I asked about this option with the FYI deposit and this is not an option which is economical for us.
However, I have been told consistently the past few years that our particular deposit, with its particular chemical make up is absolutely perfect for HPA production and FYI have spent two years of research and development tweaking their flowsheet to suit this particular deposit.
Not all deposits are suited to HPA production and certainly not just because they have a higher al203%.
So I am pretty certain it's not simply the case that with the higher the
al203 % the more economical a project might be. But it's a good question nonetheless and let us know if you find out anything.
Regarding further opportunities for Alcoa/FYI I have asked a number of questions as to what's possible. Questions have included:
- Can we look to increase annual production higher than 8,000 tpa?
- Could we look to have two commercial plants running at say 8,000 tpa? We have over 100 years of feedstock after all.
- Could we acquire another kaolin deposit and tweak our flowsheet to suit that particular deposit and have another plant there?
Of course, they can't really say anything but have said they are currently researching and exploring what is possible in all of these areas.

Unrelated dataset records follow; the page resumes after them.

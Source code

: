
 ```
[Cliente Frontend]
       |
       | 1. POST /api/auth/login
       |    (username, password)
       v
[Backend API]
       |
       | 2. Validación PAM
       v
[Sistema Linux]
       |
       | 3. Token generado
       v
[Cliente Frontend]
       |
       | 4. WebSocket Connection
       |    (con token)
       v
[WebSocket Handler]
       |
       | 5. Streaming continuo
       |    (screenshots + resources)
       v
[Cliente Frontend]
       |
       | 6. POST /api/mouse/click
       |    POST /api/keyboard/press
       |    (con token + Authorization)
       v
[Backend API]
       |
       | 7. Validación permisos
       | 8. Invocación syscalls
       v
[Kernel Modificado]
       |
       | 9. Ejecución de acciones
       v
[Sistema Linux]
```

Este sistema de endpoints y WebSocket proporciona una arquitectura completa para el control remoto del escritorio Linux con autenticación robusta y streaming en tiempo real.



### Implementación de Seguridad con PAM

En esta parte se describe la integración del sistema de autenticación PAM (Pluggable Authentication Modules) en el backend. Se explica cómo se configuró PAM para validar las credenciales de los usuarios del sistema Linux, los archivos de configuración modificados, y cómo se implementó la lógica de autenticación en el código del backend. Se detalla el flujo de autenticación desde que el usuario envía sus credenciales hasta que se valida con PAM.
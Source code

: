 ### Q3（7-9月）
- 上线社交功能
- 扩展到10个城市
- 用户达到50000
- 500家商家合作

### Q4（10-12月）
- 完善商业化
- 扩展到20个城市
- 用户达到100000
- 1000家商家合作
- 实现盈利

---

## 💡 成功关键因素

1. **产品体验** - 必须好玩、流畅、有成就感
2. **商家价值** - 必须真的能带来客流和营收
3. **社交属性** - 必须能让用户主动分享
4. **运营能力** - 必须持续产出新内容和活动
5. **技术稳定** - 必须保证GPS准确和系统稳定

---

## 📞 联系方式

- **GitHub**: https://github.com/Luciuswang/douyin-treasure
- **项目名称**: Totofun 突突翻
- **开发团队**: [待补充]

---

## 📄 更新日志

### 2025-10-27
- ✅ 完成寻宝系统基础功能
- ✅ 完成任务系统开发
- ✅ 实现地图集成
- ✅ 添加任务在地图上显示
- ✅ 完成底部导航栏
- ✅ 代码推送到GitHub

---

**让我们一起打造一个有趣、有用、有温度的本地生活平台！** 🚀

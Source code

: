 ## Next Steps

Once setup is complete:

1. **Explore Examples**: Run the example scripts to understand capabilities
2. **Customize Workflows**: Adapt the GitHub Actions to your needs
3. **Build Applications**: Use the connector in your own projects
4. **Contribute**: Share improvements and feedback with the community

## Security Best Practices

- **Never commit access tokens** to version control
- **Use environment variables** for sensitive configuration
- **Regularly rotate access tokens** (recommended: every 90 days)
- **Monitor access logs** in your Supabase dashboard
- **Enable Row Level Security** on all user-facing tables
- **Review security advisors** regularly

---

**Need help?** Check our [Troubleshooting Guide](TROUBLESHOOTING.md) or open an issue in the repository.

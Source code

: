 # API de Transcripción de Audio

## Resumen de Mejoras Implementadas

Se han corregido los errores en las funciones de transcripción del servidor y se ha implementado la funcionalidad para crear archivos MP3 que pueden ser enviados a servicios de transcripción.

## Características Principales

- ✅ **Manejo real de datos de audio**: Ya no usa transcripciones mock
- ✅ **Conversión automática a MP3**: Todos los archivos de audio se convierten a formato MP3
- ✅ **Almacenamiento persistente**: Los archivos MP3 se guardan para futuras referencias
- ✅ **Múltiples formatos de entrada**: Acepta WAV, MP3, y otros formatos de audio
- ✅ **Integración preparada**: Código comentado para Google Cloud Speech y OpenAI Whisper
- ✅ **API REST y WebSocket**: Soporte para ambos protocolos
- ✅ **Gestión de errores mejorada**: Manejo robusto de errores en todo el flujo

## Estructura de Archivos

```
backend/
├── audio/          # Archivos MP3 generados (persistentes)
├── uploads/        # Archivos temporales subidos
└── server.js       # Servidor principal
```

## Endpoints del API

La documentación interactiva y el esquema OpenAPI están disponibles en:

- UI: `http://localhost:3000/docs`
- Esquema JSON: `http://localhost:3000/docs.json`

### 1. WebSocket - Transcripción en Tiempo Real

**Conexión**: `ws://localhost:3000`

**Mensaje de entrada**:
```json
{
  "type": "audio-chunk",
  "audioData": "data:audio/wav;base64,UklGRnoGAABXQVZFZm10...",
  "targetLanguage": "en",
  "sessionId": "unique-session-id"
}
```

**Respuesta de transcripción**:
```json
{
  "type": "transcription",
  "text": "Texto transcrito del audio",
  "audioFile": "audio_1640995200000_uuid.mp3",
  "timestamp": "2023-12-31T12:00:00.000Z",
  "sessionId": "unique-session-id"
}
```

If I was speculating, I would say that the first dot point above is a huge possibility (increased annual production) but that is only my opinion.
It was also mentioned that Alcoa isn't in it to be just another HPA producer, they want to be a leader in a growing global market.
I don't want to get ahead of myself and think too far ahead but it's hard not too. If we nail this current commercial plant as per the DFS then we are all in for a great return on investment.
If Alcoa can assist in providing CAPEX and OPEX improvements then that's better again.
But if they want to be a market leader the JV could be far more than 1 8,000tpa commercial plant. When I asked the company if I was getting ahead of myself the comment was, no dream big. Again that means nothing at the moment, but I am sure they have been exploring what's possible for quite a while now.
Remember we have one interested party that wants 1/2 the annual production already who is the preferred customer.
We have had Aco Korea helping us with product marketing now for 18 months
We have a European partner who is big in HPA completing some milling on the product
We now have Alcoa's client base who would no doubt have an interest in HPA.
We aren't bothering sending samples to numerous requests for now.
So it's not hard to picture a situation where 8,000tpa may not be anywhere near enough to satisfy the demand we are getting.
As always DYOR and take my info and what I've been told with a pinch of salt as always.